Após um mês de greve geral, sem nenhum sinal de que o governo de Hugo Chávez vá ceder à pressão oposicionista, os organizadores da paralisação não dão mostras de que poderão abandonar o movimento, na avaliação de analistas consultados pela Folha.
"As pesquisas mostram que o apoio à greve geral aumentou ao longo do mês", diz Alfredo Keller, do instituto de pesquisa Alfredo Keller e Associados. Segundo levantamentos do instituto, 16% dos venezuelanos diziam apoiar totalmente a greve geral em seu início. Na semana passada, esse índice já havia subido para 54%.
As declarações do líder oposicionista Américo Martín, um dos dirigentes da Coordenação Democrática (organização que reúne partidos, organizações e entidades da oposição) -que anteontem anunciou uma suspensão "parcial" da greve, com o retorno ao trabalho dos pequenos comerciantes-, também não foram consideradas uma mostra de cansaço da oposição.
"Sua declaração parece ser mais uma estratégia política, para alertar sobre a ampliação do movimento a partir da semana que vem, quando recomeçam as aulas e termina o recesso tradicional do Ano Novo", diz a analista Maria Teresa Romero, da Universidade Central da Venezuela.
Para ela, a próxima segunda-feira será o grande teste da paralisação. "Com o fim do recesso, vamos ver se as atividades começam a se normalizar ou não", diz ela, acrescentando que os sinais dos últimos dias "parecem indicar que a greve vai seguir igual".
Os analistas consideram que a oposição concentra todas as suas fichas na paralisação da indústria de petróleo, o setor mais sensível da economia venezuelana, responsável por 80% das exportações do país. "A greve no setor petrolífero é fundamental para a oposição", diz Romero. "O governo diz que está tudo normal, mas, ao mesmo tempo, seus porta-vozes dizem que as tentativas de solucionar a crise, como a chegada de um navio com gasolina do Brasil, foram paliativas", diz.

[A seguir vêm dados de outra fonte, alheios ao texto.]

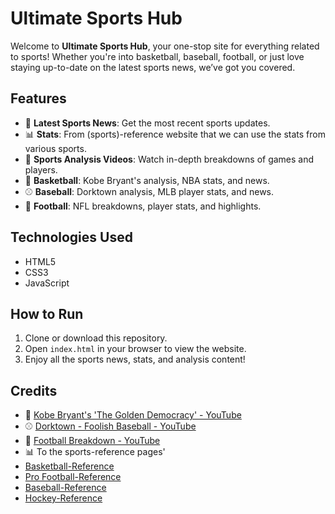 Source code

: # Ultimate Sports Hub

Welcome to **Ultimate Sports Hub**, your one-stop site for everything related to sports! Whether you're into basketball, baseball, football, or just love staying up-to-date on the latest sports news, we’ve got you covered.

## Features
- 📰 **Latest Sports News**: Get the most recent sports updates.
- 📊 **Stats**: From (sports)-reference website that we can use the stats from various sports.
- 🎥 **Sports Analysis Videos**: Watch in-depth breakdowns of games and players.
- 🏀 **Basketball**: Kobe Bryant's analysis, NBA stats, and news.
- ⚾ **Baseball**: Dorktown analysis, MLB player stats, and news.
- 🏈 **Football**: NFL breakdowns, player stats, and highlights.

## Technologies Used
- HTML5
- CSS3
- JavaScript

## How to Run
1. Clone or download this repository.
2. Open `index.html` in your browser to view the website.
3. Enjoy all the sports news, stats, and analysis content!

## Credits
- 🏀 [Kobe Bryant's 'The Golden Democracy' - YouTube](https://www.youtube.com/watch?v=huvYYRorB_Q)
- ⚾ [Dorktown - Foolish Baseball - YouTube](https://www.youtube.com/watch?v=jutBrr_1fn4)
- 🏈 [Football Breakdown - YouTube](https://www.youtube.com/watch?v=wJLNQ83vm2g)
- 📊 To the sports-reference pages'
- [Basketball-Reference](https://www.basketball-reference.com/)
- [Pro Football-Reference](https://www.pro-football-reference.com/)
- [Baseball-Reference](https://www.baseball-reference.com/)
- [Hockey-Reference](https://www.hockey-reference.com/)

Para ela, se a proposta da oposição de boicotar o pagamento de impostos for seguida, será "um coquetel molotov contra o governo". "Com as exportações de petróleo paralisadas e o pagamento de impostos estancado, o governo, sem receita, teria de queimar ainda mais reservas internacionais, agudizando a já grave crise econômica", afirma.
"A paralisação no comércio não tem muito sentido prático, porque não afeta o governo como a paralisação no setor petrolífero", diz Alfredo Keller. "Por necessidade de fluxo de caixa, os pequenos comerciantes não podem ficar parados", afirma.

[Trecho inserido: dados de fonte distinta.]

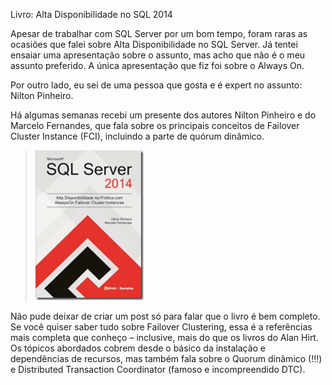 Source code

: <a link='https://blogs.msdn.microsoft.com/fcatae/2015/10/21/livro-alta-disponibilidade-no-sql-2014/'>Livro: Alta Disponibilidade no SQL 2014</a>
<p>Apesar de trabalhar com SQL Server por um bom tempo, foram raras as ocasi&otilde;es que falei sobre Alta Disponibilidade no SQL Server. J&aacute; tentei ensaiar uma apresenta&ccedil;&atilde;o sobre o assunto, mas acho que n&atilde;o &eacute; o meu assunto preferido. A &uacute;nica apresenta&ccedil;&atilde;o que fiz foi sobre o Always On.</p>
<p>Por outro lado, eu sei de uma pessoa que gosta e &eacute; expert no assunto: Nilton Pinheiro.</p>
<p>H&aacute; algumas semanas recebi um presente dos autores Nilton Pinheiro e do Marcelo Fernandes, que fala sobre os principais conceitos de Failover Cluster Instance (FCI), incluindo a parte de qu&oacute;rum din&acirc;mico.</p>
<blockquote>
<p><a href="images\2161.image_38A091E8.png"><img style="padding-top: 0px;padding-left: 0px;margin: 0px;padding-right: 0px;border-width: 0px" title="image" src="images\4137.image_thumb_4530CFB5.png" alt="image" width="173" height="240" border="0" /></a></p>
</blockquote>
<p>N&atilde;o pude deixar de criar um post s&oacute; para falar que o livro &eacute; bem completo. Se voc&ecirc; quiser saber tudo sobre Failover Clustering, essa &eacute; a refer&ecirc;ncias mais completa que conhe&ccedil;o &ndash; inclusive, mais do que os livros do Alan Hirt. Os t&oacute;picos abordados cobrem desde o b&aacute;sico da instala&ccedil;&atilde;o e depend&ecirc;ncias de recursos, mas tamb&eacute;m fala sobre o Quorum din&acirc;mico (!!!) e Distributed Transaction Coordinator (famoso e incompreendido DTC).</p>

Para ele, "o governo comete um erro de estratégia ao dizer que a situação está normal". "Agindo assim, ele entram em contradição com as evidências e perde credibilidade", afirma. Segundo ele, a última pesquisa realizada por seu instituto mostrou que as posições do governo perdem apoio até mesmo entre os simpatizantes de Chávez -70% dos chavistas já consideram que uma saída eleitoral é a melhor solução para a atual crise política no país.
O governo procura manter sua base de apoio, concentrada principalmente entre a camada mais pobre da sociedade, atendendo-a de maneira privilegiada durante a atual crise. Para contrapor o desabastecimento provocado pela greve geral, o governo vem organizando grandes mercados populares nos bairros mais pobres, além de priorizar os postos de gasolina das zonas mais populares na hora de distribuir combustível.
Segundo Keller, há uma espécie de "auto-racionamento" promovido pelos consumidores que apóiam a greve geral. "Eles estão consumindo menos combustível e menos alimentos, porque consideram isso também uma atitude política de contrariedade ao governo", diz.